Assignment →
From the data that follows, copy every line holding the string "going".
__________
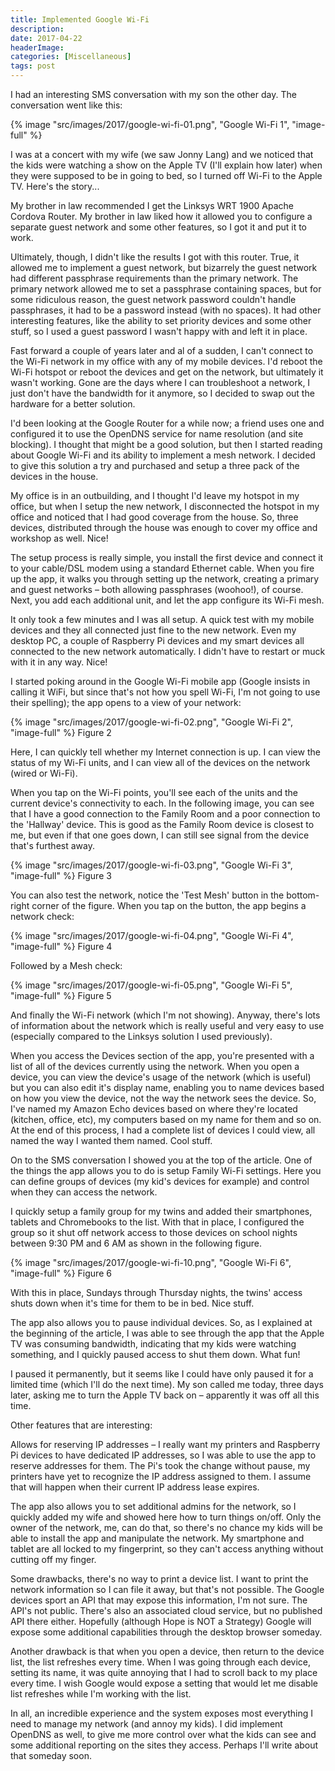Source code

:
 ```yaml
---
title: Implemented Google Wi-Fi
description: 
date: 2017-04-22
headerImage: 
categories: [Miscellaneous]
tags: post
---
```


I had an interesting SMS conversation with my son the other day. The conversation went like this:

{% image "src/images/2017/google-wi-fi-01.png", "Google Wi-Fi 1", "image-full" %}

I was at a concert with my wife (we saw Jonny Lang) and we noticed that the kids were watching a show on the Apple TV (I'll explain how later) when they were supposed to be in going to bed, so I turned off Wi-Fi to the Apple TV. Here's the story...

My brother in law recommended I get the Linksys WRT 1900 Apache Cordova Router. My brother in law liked how it allowed you to configure a separate guest network and some other features, so I got it and put it to work.

Ultimately, though, I didn't like the results I got with this router. True, it allowed me to implement a guest network, but bizarrely the guest network had different passphrase requirements than the primary network. The primary network allowed me to set a passphrase containing spaces, but for some ridiculous reason, the guest network password couldn't handle passphrases, it had to be a password instead (with no spaces). It had other interesting features, like the ability to set priority devices and some other stuff, so I used a guest password I wasn't happy with and left it in place.

Fast forward a couple of years later and al of a sudden, I can't connect to the Wi-Fi network in my office with any of my mobile devices. I'd reboot the Wi-Fi hotspot or reboot the devices and get on the network, but ultimately it wasn't working. Gone are the days where I can troubleshoot a network, I just don't have the bandwidth for it anymore, so I decided to swap out the hardware for a better solution.

I'd been looking at the Google Router for a while now; a friend uses one and configured it to use the OpenDNS service for name resolution (and site blocking). I thought that might be a good solution, but then I started reading about Google Wi-Fi and its ability to implement a mesh network. I decided to give this solution a try and purchased and setup a three pack of the devices in the house.

My office is in an outbuilding, and I thought I'd leave my hotspot in my office, but when I setup the new network, I disconnected the hotspot in my office and noticed that I had good coverage from the house. So, three devices, distributed through the house was enough to cover my office and workshop as well. Nice!

The setup process is really simple, you install the first device and connect it to your cable/DSL modem using a standard Ethernet cable. When you fire up the app, it walks you through setting up the network, creating a primary and guest networks – both allowing passphrases (woohoo!), of course. Next, you add each additional unit, and let the app configure its Wi-Fi mesh.

It only took a few minutes and I was all setup. A quick test with my mobile devices and they all connected just fine to the new network. Even my desktop PC, a couple of Raspberry Pi devices and my smart devices all connected to the new network automatically. I didn't have to restart or muck with it in any way. Nice!

I started poking around in the Google Wi-Fi mobile app (Google insists in calling it WiFi, but since that's not how you spell Wi-Fi, I'm not going to use their spelling); the app opens to a view of your network:

{% image "src/images/2017/google-wi-fi-02.png", "Google Wi-Fi 2", "image-full" %}
Figure 2

Here, I can quickly tell whether my Internet connection is up. I can view the status of my Wi-Fi units, and I can view all of the devices on the network (wired or Wi-Fi).

When you tap on the Wi-Fi points, you'll see each of the units and the current device's connectivity to each. In the following image, you can see that I have a good connection to the Family Room and a poor connection to the 'Hallway' device. This is good as the Family Room device is closest to me, but even if that one goes down, I can still see signal from the device that's furthest away.

{% image "src/images/2017/google-wi-fi-03.png", "Google Wi-Fi 3", "image-full" %}
Figure 3

You can also test the network, notice the 'Test Mesh' button in the bottom-right corner of the figure. When you tap on the button, the app begins a network check:

{% image "src/images/2017/google-wi-fi-04.png", "Google Wi-Fi 4", "image-full" %}
Figure 4

Followed by a Mesh check:

{% image "src/images/2017/google-wi-fi-05.png", "Google Wi-Fi 5", "image-full" %}
Figure 5

And finally the Wi-Fi network (which I'm not showing). Anyway, there's lots of information about the network which is really useful and very easy to use (especially compared to the Linksys solution I used previously).

When you access the Devices section of the app, you're presented with a list of all of the devices currently using the network. When you open a device, you can view the device's usage of the network (which is useful) but you can also edit it's display name, enabling you to name devices based on how you view the device, not the way the network sees the device. So, I've named my Amazon Echo devices based on where they're located (kitchen, office, etc), my computers based on my name for them and so on. At the end of this process, I had a complete list of devices I could view, all named the way I wanted them named. Cool stuff.

On to the SMS conversation I showed you at the top of the article. One of the things the app allows you to do is setup Family Wi-Fi settings. Here you can define groups of devices (my kid's devices for example) and control when they can access the network.

I quickly setup a family group for my twins and added their smartphones, tablets and Chromebooks to the list. With that in place, I configured the group so it shut off network access to those devices on school nights between 9:30 PM and 6 AM as shown in the following figure.

{% image "src/images/2017/google-wi-fi-10.png", "Google Wi-Fi 6", "image-full" %}
Figure 6

With this in place, Sundays through Thursday nights, the twins' access shuts down when it's time for them to be in bed. Nice stuff.

The app also allows you to pause individual devices. So, as I explained at the beginning of the article, I was able to see through the app that the Apple TV was consuming bandwidth, indicating that my kids were watching something, and I quickly paused access to shut them down. What fun!

I paused it permanently, but it seems like I could have only paused it for a limited time (which I'll do the next time). My son called me today, three days later, asking me to turn the Apple TV back on – apparently it was off all this time.

Other features that are interesting:

Allows for reserving IP addresses – I really want my printers and Raspberry Pi devices to have dedicated IP addresses, so I was able to use the app to reserve addresses for them. The Pi's took the change without pause, my printers have yet to recognize the IP address assigned to them. I assume that will happen when their current IP address lease expires.

The app also allows you to set additional admins for the network, so I quickly added my wife and showed here how to turn things on/off. Only the owner of the network, me, can do that, so there's no chance my kids will be able to install the app and manipulate the network. My smartphone and tablet are all locked to my fingerprint, so they can't access anything without cutting off my finger.

Some drawbacks, there's no way to print a device list. I want to print the network information so I can file it away, but that's not possible. The Google devices sport an API that may expose this information, I'm not sure. The API's not public. There's also an associated cloud service, but no published API there either. Hopefully (although Hope is NOT a Strategy) Google will expose some additional capabilities through the desktop browser someday.

Another drawback is that when you open a device, then return to the device list, the list refreshes every time. When I was going through each device, setting its name, it was quite annoying that I had to scroll back to my place every time. I wish Google would expose a setting that would let me disable list refreshes while I'm working with the list.

In all, an incredible experience and the system exposes most everything I need to manage my network (and annoy my kids). I did implement OpenDNS as well, to give me more control over what the kids can see and some additional reporting on the sites they access. Perhaps I'll write about that someday soon.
__________
Written solution →
I was at a concert with my wife (we saw Jonny Lang) and we noticed that the kids were watching a show on the Apple TV (I'll explain how later) when they were supposed to be in going to bed, so I turned off Wi-Fi to the Apple TV. Here's the story...
I started poking around in the Google Wi-Fi mobile app (Google insists in calling it WiFi, but since that's not how you spell Wi-Fi, I'm not going to use their spelling); the app opens to a view of your network:
Another drawback is that when you open a device, then return to the device list, the list refreshes every time. When I was going through each device, setting its name, it was quite annoying that I had to scroll back to my place every time. I wish Google would expose a setting that would let me disable list refreshes while I'm working with the list.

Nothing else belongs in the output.